Directions for this task:
Please state how many lines below include the word "theoremstyle"; the reply should be the number only.

Dataset records:
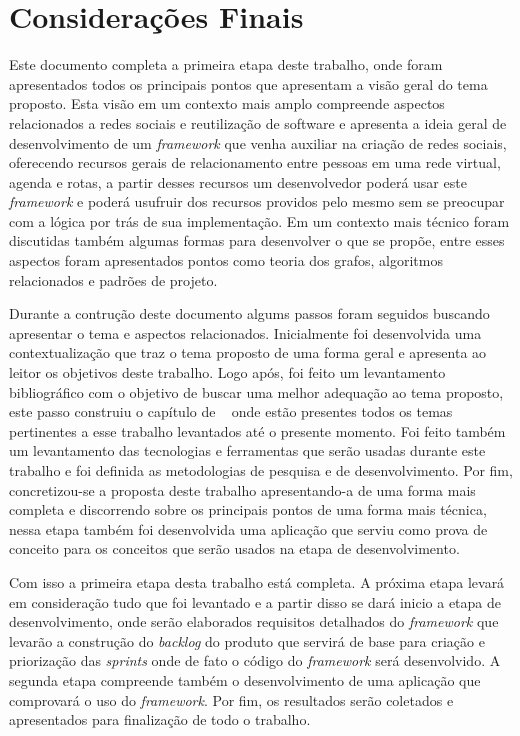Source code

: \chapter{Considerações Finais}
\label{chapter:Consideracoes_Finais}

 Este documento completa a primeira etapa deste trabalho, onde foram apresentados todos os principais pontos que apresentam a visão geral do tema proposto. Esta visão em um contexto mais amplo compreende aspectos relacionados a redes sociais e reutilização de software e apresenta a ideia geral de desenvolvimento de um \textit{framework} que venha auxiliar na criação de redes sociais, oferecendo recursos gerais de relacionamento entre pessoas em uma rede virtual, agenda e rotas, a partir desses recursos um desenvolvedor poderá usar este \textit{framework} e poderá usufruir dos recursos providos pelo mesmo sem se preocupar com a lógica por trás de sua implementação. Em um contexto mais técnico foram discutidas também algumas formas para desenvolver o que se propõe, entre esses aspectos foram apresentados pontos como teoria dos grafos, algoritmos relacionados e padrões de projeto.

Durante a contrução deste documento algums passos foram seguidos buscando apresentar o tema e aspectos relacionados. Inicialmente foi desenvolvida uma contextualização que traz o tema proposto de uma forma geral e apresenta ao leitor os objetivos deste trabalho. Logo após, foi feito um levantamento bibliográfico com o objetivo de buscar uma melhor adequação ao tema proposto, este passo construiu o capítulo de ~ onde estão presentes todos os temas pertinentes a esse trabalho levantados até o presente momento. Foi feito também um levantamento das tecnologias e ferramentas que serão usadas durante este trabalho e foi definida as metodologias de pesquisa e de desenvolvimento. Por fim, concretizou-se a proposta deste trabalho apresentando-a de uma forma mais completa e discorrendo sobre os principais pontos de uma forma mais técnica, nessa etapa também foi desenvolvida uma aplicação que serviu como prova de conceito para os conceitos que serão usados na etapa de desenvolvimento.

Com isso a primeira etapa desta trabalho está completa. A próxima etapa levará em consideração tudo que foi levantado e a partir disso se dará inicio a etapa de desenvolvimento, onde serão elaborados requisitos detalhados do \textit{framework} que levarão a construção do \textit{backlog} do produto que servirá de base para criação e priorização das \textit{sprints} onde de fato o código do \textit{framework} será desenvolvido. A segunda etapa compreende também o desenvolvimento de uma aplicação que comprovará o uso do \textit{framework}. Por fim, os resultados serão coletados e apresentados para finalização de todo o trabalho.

==

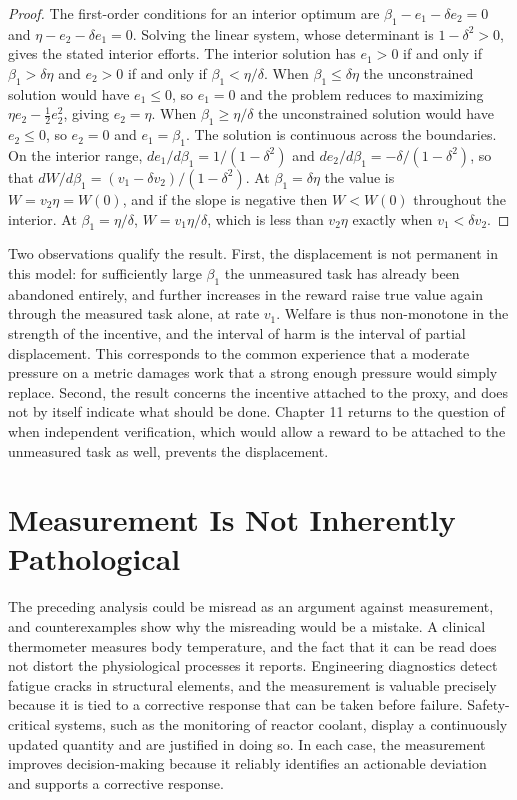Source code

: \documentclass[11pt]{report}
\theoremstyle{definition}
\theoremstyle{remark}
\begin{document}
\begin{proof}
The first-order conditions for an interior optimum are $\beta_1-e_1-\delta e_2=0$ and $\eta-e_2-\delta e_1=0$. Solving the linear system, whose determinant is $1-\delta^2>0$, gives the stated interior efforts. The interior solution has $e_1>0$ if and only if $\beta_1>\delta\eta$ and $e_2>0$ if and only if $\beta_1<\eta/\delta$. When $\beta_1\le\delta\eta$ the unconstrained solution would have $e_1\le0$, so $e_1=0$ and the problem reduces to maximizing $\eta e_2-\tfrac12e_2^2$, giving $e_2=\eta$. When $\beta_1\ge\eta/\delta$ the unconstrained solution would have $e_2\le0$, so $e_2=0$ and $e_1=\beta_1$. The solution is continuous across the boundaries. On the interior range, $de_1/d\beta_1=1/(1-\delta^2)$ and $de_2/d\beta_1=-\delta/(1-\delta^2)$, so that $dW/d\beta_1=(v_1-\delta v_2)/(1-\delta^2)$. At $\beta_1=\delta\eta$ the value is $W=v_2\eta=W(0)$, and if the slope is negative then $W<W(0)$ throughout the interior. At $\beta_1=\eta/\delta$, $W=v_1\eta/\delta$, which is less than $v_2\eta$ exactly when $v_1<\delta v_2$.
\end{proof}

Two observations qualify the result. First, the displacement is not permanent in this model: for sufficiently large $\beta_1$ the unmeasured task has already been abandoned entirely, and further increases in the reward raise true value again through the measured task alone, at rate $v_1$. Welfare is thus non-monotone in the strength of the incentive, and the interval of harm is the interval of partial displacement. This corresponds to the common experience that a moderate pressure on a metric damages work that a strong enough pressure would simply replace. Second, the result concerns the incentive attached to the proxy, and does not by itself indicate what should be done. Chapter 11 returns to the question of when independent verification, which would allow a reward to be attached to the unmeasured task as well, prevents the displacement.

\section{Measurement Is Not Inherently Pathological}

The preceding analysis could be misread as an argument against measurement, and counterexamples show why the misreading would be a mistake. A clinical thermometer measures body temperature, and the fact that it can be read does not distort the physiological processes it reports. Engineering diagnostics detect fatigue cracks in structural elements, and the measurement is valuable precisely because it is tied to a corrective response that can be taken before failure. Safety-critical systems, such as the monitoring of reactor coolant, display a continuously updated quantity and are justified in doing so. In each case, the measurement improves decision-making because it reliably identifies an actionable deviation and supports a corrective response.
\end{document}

Result below:
2